Als gevolg van de loononderhandelingen voor de sector Rijk, die op 13 juli 2018 is
getekend, doet deze situatie zich in 2018 voor. Sinds begin 2018 is het ministersalaris
€ 186.200. Als gevolg van de loononderhandelingen van de Rijk stijgt het ministersalaris
in 2018 tot € 188.993, hetgeen meer dan € 500 hoger is dan het huidige algemeen bezoldigingsmaximum
van € 187.000. Als gevolg hiervan is het algemeen bezoldigingsmaximum voor 2018 met
terugwerkende kracht tot 1 januari 2018 vastgesteld op € 189.000.
Artikel I, onderdeel B
Ten aanzien van het jaar 2019 geldt het volgende. Voor de indexering van het algemeen
bezoldigingsmaximum dient het door het CBS voor het jaar 2017 vastgestelde indexcijfer
voor de contractuele loonkosten voor de overheid te worden genomen. Het CBS hanteert
voor deze contractuele loonkosten twee indexcijfers; één per maand en één per uur.

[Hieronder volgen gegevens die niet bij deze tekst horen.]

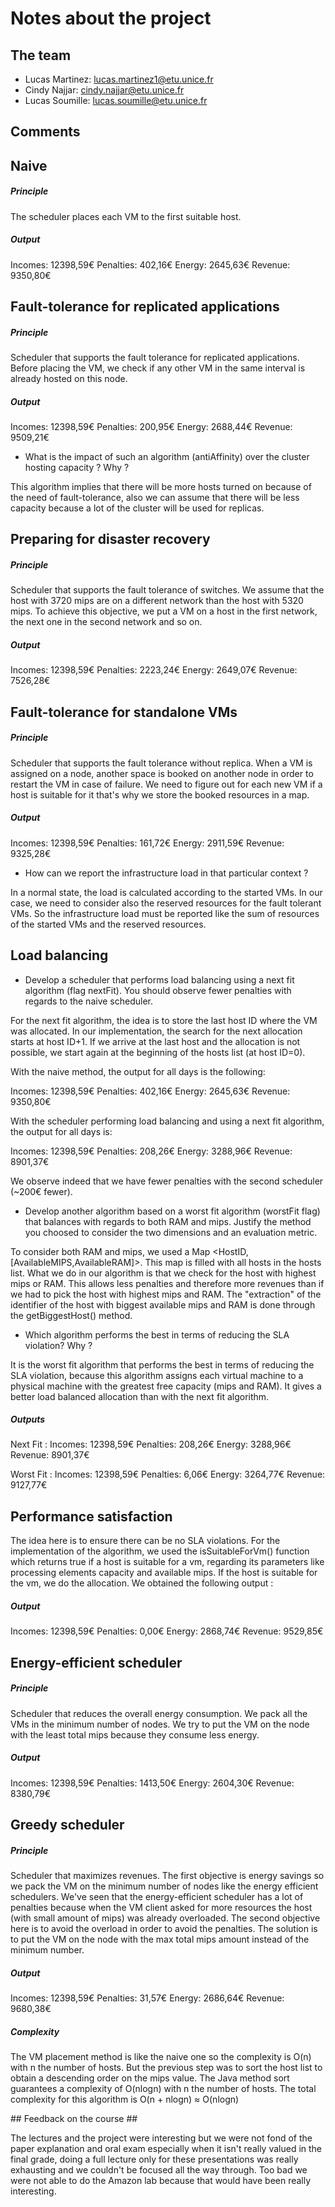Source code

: # Notes about the project

## The team

- Lucas Martinez: lucas.martinez1@etu.unice.fr
- Cindy Najjar: cindy.najjar@etu.unice.fr
- Lucas Soumille: lucas.soumille@etu.unice.fr

## Comments

## Naive ##

##### Principle

The scheduler places each VM to the first suitable host.

##### Output

Incomes:    12398,59€
Penalties:  402,16€
Energy:     2645,63€
Revenue:    9350,80€

## Fault-tolerance for replicated  applications ##

##### Principle

Scheduler that supports the fault tolerance for replicated applications. Before placing the VM, we check if any other VM in the same interval is already hosted on this node.

##### Output

Incomes:    12398,59€
Penalties:  200,95€
Energy:     2688,44€
Revenue:    9509,21€

- What is the impact of such an algorithm (antiAffinity) over the cluster hosting capacity ? Why ?

This algorithm implies that there will be more hosts turned on because of the need of fault-tolerance, also we can assume that there will be less capacity because a lot of the cluster will be used for replicas.


## Preparing for disaster recovery

##### Principle

Scheduler that supports the fault tolerance of switches. We assume that the host with 3720 mips are on a different network than the host with 5320 mips. To achieve this objective, we put a VM on a host in the first network, the next one in the second network and so on. 

##### Output

Incomes:    12398,59€
Penalties:  2223,24€
Energy:     2649,07€
Revenue:    7526,28€

## Fault-tolerance for standalone VMs ##

##### Principle

Scheduler that supports the fault tolerance without replica. When a VM is assigned on a node, another space is booked on another node in order to restart the VM in case of failure. We need to figure out for each new VM if a host is suitable for it that's why we store the booked resources in a map.    


##### Output

Incomes:    12398,59€
Penalties:  161,72€
Energy:     2911,59€
Revenue:    9325,28€

- How can we report the infrastructure load in that particular context ?

In a normal state, the load is calculated according to the started VMs. In our case, we need to consider also the reserved resources for the fault tolerant VMs. So the infrastructure load must be reported like the sum of resources of the started VMs and the reserved resources.


## Load balancing ##

- Develop a scheduler that performs load balancing using a next fit algorithm (flag nextFit). You should observe fewer penalties with regards to the naive scheduler.

For the next fit algorithm, the idea is to store the last host ID where the VM was allocated. In our implementation, the search for the next allocation starts at host ID+1. If we arrive at the last host and the allocation is not possible, we start again at the beginning of the hosts list (at host ID=0).

With the naive method, the output for all days is the following:

Incomes:    12398,59€
Penalties:  402,16€
Energy:     2645,63€
Revenue:    9350,80€

With the scheduler performing load balancing and using a next fit algorithm, the output for all days is:

Incomes:    12398,59€
Penalties:  208,26€
Energy:     3288,96€
Revenue:    8901,37€

We observe indeed that we have fewer penalties with the second scheduler (~200€ fewer).

- Develop another algorithm based on a worst fit algorithm (worstFit flag) that balances with regards to both RAM and mips. Justify the method you choosed to consider the two dimensions and an evaluation metric.

To consider both RAM and mips, we used a Map <HostID,[AvailableMIPS,AvailableRAM]>. This map is filled with all hosts in the hosts list.
What we do in our algorithm is that we check for the host with highest mips or RAM. This allows less penalties and therefore more revenues than if we had to pick the host with highest mips and RAM. The "extraction" of the identifier of the host with biggest available mips and RAM is done through the getBiggestHost() method.

- Which algorithm performs the best in terms of reducing the SLA violation? Why ?

It is the worst fit algorithm that performs the best in terms of reducing the SLA violation, because this algorithm assigns each virtual machine to a physical machine with the greatest free capacity (mips and RAM).
It gives a better load balanced allocation than with the next fit algorithm.

##### Outputs

Next Fit :
Incomes:    12398,59€
Penalties:  208,26€
Energy:     3288,96€
Revenue:    8901,37€

Worst Fit :
Incomes:    12398,59€
Penalties:  6,06€
Energy:     3264,77€
Revenue:    9127,77€

## Performance satisfaction ##

The idea here is to ensure there can be no SLA violations. For the implementation of the algorithm, we used the isSuitableForVm() function which returns true if a host is suitable for a vm, regarding its parameters like processing elements capacity and available mips. If the host is suitable for the vm, we do the allocation. We obtained the following output :

##### Output

Incomes:    12398,59€
Penalties:  0,00€
Energy:     2868,74€
Revenue:    9529,85€

## Energy-efficient scheduler ##

##### Principle

Scheduler that reduces the overall energy consumption. We pack all the VMs in the minimum number of nodes. We try to put the VM on the node with the least total mips because they consume less energy. 

##### Output

Incomes:    12398,59€
Penalties:  1413,50€
Energy:     2604,30€
Revenue:    8380,79€

## Greedy scheduler ##

##### Principle

Scheduler that maximizes revenues. The first objective is energy savings so we pack the VM on the minimum number of nodes like the energy efficient schedulers. We've seen that the energy-efficient scheduler has a lot of penalties because when the VM client asked for more resources the host (with small amount of mips) was already overloaded. The second objective here is to avoid the overload in order to avoid the penalties. The solution is to put the VM on the node with the max total mips amount instead of the minimum number.   

##### Output

Incomes:    12398,59€
Penalties:  31,57€
Energy:     2686,64€
Revenue:    9680,38€

##### Complexity

The VM placement method is like the naive one so the complexity is O(n) with n the number of hosts. But the previous step was to sort the host list to obtain a descending order on the mips value. The Java method sort guarantees a complexity of O(nlogn) with n the number of hosts.
The total complexity for this algorithm is O(n + nlogn) ≈ O(nlogn)

## Feedback on the course ##

The lectures and the project were interesting but we were not fond of the paper explanation and oral exam especially when it isn't really valued in the final grade, doing a full lecture only for these presentations was really exhausting and we couldn't be focused all the way through. Too bad we were not able to do the Amazon lab because that would have been really interesting.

Bij de indexering ten behoeve van de vaststelling van het nieuwe algemeen bezoldigingsmaximum
voor 2019 wordt het indexcijfer voor de contractuele loonkosten voor de sector overheid
per maand gebruikt. Ingevolge de WNT dient de contractuele loonstijging per maand
(en niet per uur) als maatstaf te worden genomen, omdat de WNT-normering gerelateerd
is aan kalendertijd (met correctie voor deeltijdfuncties). Voor 2017 is de contractuele
loonstijging per maand van de sector overheid 2,4%.2 Een verhoging van € 189.000 – het aangepaste bezoldigingsmaximum voor 2018 – met
dit percentage, afgerond naar boven op een duizendvoud in euro’s, leidt tot de vaststelling
van het algemeen bezoldigingsmaximum voor het jaar 2019 op € 194.000.
Artikel II
Voor topfunctionarissen zonder dienstbetrekking is de normering in 2018 voor de eerste
twaalf maanden waarin de functie wordt vervuld als volgt. Deze bedraagt de som van
€ 25.300 per kalendermaand voor de eerste zes kalendermaanden van de functievervulling
en € 19.100 per kalendermaand voor de zevende tot en met de twaalfde kalendermaand
van de functievervulling. Hiernaast bedraagt het maximum uurtarief € 182. Ook voor
de indexering van deze bedragen voor het jaar 2019 dient het door het CBS voor het
jaar 2017 vastgestelde indexcijfer voor de contractuele loonkosten voor de overheid
te worden gehanteerd, met dien verstande dat met betrekking tot het uurtarief de contractuele
loonstijging per uur bepalend is. De contractuele loonstijging per uur bedroeg in
2017 2,3%.3
Een verhoging in 2019 van € 25.300 met het percentage van 2,3% leidt tot een bedrag
van € 25.881 en een verhoging van het bedrag van € 19.100 met dit percentage leidt
tot een bedrag van € 19.539. Conform artikel 4, vijfde lid, van het Uitvoeringsbesluit
WNT zijn deze bedragen op honderd euro’s naar boven afgerond op respectievelijk € 25.900
en € 19.600. Een verhoging van het maximum uurtarief van € 182 met het percentage
van 2,3% leidt tot een bedrag van € 186,19. Dit bedrag is conform artikel 4, vijfde
lid, van het Uitvoeringsbesluit WNT naar boven afgerond op euro’s en is aldus bepaald
op € 187 per uur.
Artikel III
Deze regeling treedt in werking met ingang van 1 januari 2019, waarbij artikel I,
onderdeel A, in werking treedt vóór artikel I, onderdeel B. Aan artikel I, onderdeel
A, is terugwerkende kracht verleend tot en met 1 januari 2018, op grond van artikel
7.4, tweede lid, WNT. Het betreft hier de tussentijdse verhoging van het bezoldigingsmaximum
van 2018.
Op grond van artikel 2.3, vierde lid, van de WNT en artikel 4, zesde lid, van het
Uitvoeringsbesluit WNT is de regeling waarin de wijzigingen van de bezoldigingsmaxima
opgenomen in de genoemde artikelen worden doorgevoerd gepubliceerd vóór 1 november
2018. Met de tijdige publicatie is voldaan aan de vaste verandermomenten en de vaste
invoeringstermijn van minimaal twee maanden tussen publicatie en inwerkingtreding.